> _Work request_: Go over the data and copy out each line with "application" in it.

Saved data entries:
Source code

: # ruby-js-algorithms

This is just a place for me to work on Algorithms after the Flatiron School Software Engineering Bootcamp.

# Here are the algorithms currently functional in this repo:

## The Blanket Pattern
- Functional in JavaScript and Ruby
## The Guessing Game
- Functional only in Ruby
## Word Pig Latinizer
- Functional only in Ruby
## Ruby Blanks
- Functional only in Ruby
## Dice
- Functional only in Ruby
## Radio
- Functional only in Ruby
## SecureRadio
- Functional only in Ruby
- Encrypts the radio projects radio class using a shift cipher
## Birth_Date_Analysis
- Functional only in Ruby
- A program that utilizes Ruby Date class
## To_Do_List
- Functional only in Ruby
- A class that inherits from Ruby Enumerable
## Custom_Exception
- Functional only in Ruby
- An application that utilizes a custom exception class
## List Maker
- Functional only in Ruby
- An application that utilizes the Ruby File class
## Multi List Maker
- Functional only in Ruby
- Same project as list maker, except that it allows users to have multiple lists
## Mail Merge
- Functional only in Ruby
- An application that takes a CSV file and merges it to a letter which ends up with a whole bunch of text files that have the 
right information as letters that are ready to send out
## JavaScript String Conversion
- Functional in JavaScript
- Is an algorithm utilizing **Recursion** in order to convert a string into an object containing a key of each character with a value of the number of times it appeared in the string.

> _Response to this task_:
- An application that utilizes a custom exception class
- An application that utilizes the Ruby File class
- An application that takes a CSV file and merges it to a letter which ends up with a whole bunch of text files that have the 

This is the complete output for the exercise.